DNR, the acronym for domain name registry, is the database that manages domain names. It creates domain name extensions, domain name rules, and works with registrars to sell to the public. It allows a third party entity on the internet to request a domain name administrative control. The top and 2nd-level Domain Name System are the operating levels of registries.
Also referred to as NIC (network information centre), a registry operator maintains the domain’s administrative data, and generates a zone file for the addresses of the domain’s name servers. The registry manages the registration of domain names within the domains of its responsibility, controlling policies for domain name allocation, and operating the domain. The functions of a domain name registrar or delegation of such functions to another entity may also be performed by domain name registry.
IANA is known broadly as internet assigned numbers authority and manages through its hierarchy the domain names by using the root “name-servers” as the administrator. The intergovernmental organisation's registry, the protocol administration purposes with area zone, and critical zones like rootservers.net are operated by IANA. All domain name authority is delegated by IANA to other domain name registries. Country code top-level domains to national registries are delegated by IANA. For example, DENIC and Nominet in Germany and United Kingdom respectively.
Domain name registries operate differently. Government departments such as India’s gov.in; service providers for the internet like DENIC or Nominet UK which is for non-profit oriented companies. The US registry, nic.us, for example, operates as a commercial organisation.

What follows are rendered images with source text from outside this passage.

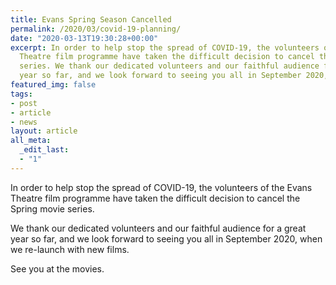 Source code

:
 ```yaml
---
title: Evans Spring Season Cancelled
permalink: /2020/03/covid-19-planning/
date: "2020-03-13T19:30:28+00:00"
excerpt: In order to help stop the spread of COVID-19, the volunteers of the Evans
  Theatre film programme have taken the difficult decision to cancel the Spring movie
  series. We thank our dedicated volunteers and our faithful audience for a great
  year so far, and we look forward to seeing you all in September 2020, when [&hellip;]
featured_img: false
tags:
- post
- article
- news
layout: article
all_meta:
  _edit_last:
  - "1"
---
```


In order to help stop the spread of COVID-19, the volunteers of the Evans Theatre film programme have taken the difficult decision to cancel the Spring movie series.

We thank our dedicated volunteers and our faithful audience for a great year so far, and we look forward to seeing you all in September 2020, when we re-launch with new films.

See you at the movies. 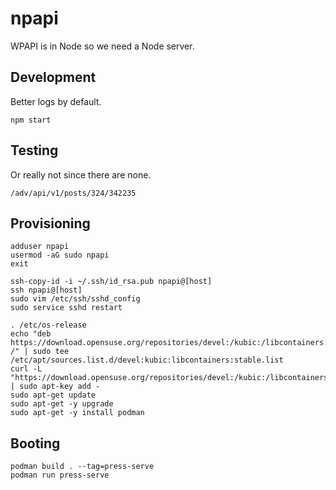 # npapi
WPAPI is in Node so we need a Node server.

## Development
Better logs by default.

`npm start`

## Testing
Or really not since there are none.

```
/adv/api/v1/posts/324/342235
```

## Provisioning
```
adduser npapi
usermod -aG sudo npapi
exit

ssh-copy-id -i ~/.ssh/id_rsa.pub npapi@[host]
ssh npapi@[host]
sudo vim /etc/ssh/sshd_config
sudo service sshd restart

. /etc/os-release
echo "deb https://download.opensuse.org/repositories/devel:/kubic:/libcontainers:/stable/xUbuntu_${VERSION_ID}/ /" | sudo tee /etc/apt/sources.list.d/devel:kubic:libcontainers:stable.list
curl -L "https://download.opensuse.org/repositories/devel:/kubic:/libcontainers:/stable/xUbuntu_${VERSION_ID}/Release.key" | sudo apt-key add -
sudo apt-get update
sudo apt-get -y upgrade
sudo apt-get -y install podman
```

## Booting
```
podman build . --tag=press-serve
podman run press-serve
```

WHOIS system allocates and designs domain names for registries via DNS (Domain name Servers). Registries may sell names directly or indirectly by relying on a separate entity for the sales. Examples of such names are sold as a wholesale by VeriSign at a controlled price. Retail as a name is sold to businesses and consumers by individual domain name registrars. Verisign is the official registration manager of.com domain names and the accompanying domain name systems (DNS).
There are two major policies in the allocation of domain name registry. These are the Allocation and Dispute policies.
Allocation policies: A domain name registry is historically operated to serve on a first come basis for system allocation. It, however, has the discretion to reject specific domains allocation on a basis of one or a combination of religious, political, legal, historical or cultural reasons. Between 1996 and 1998, in the United States, InterNIC rejected domain name applications automatically on the basis of perceived obscenities.
Matters of interest to local communities may also be controlled by registries. For instance, registries in Germany, Japan, and Poland introduced internationalised domain names which allow the use of local non-ASCII characters.
Dispute policies: A dispute resolution policy called Uniform Domain Name Dispute Resolution Policy is often used by domains registered under ICANN registrars. However, in Germany, DENIC expects people to use the country’s civil courts to resolve disputes, while intellectual property disputes resolution service is dealt with in the UK by Nominet.
Third-level domains systems may be imposed on users by domain name registries. DENIC, Germany’s (.de) registry, however, does not enforce third-level domains. The French Registry (.fr), called AFNIC has third-level domains, but it’s not compulsory for registrants to use them.
The compulsory third and fourth level domain has been abandoned by many ccTLDS for the second level domains available for registrants. Examples include the April 2002 (.us), May 2009 (.mx), March 2010 (.co) and June 2014 (.uk).
Second level domain registrants often act like a registry as it offers sub-registrations to registration belonging to them. For instance,.fam.ly registrations are offered by the fam.ly registrants, rather than by GPTC, Libya’s domain name registry.
1. Nameserver: They point the domain name to the DNS settings controlling company. It is usually the registration company for the domain name. They sometimes provide nameservers that need to be pointed to if the website is hosted by another company.
2. Zone File: The settings of the domain name server are stored by Zone Files. The company’s nameserver stores the domain name’s Zone File.
3. A Record: A Record uses the IP address to point the domain name to an individual server. Each domain name owns a primary A Record tagged “@” and it controls the actions of the domain name when it is finished directly.
4. CNAME: Subdomains are pointed by CNAMES to another server using a server name. CNAMES, unlike domain names, do not use IP addresses.
5. MX Records: The domain name’s email is pointed to the email provider by the MX Records.
IANA, broadly known as internet assigned numbers authority maintains the official list of all top-level domains. It is also in charge of the approval process for newly proposed top-level domains.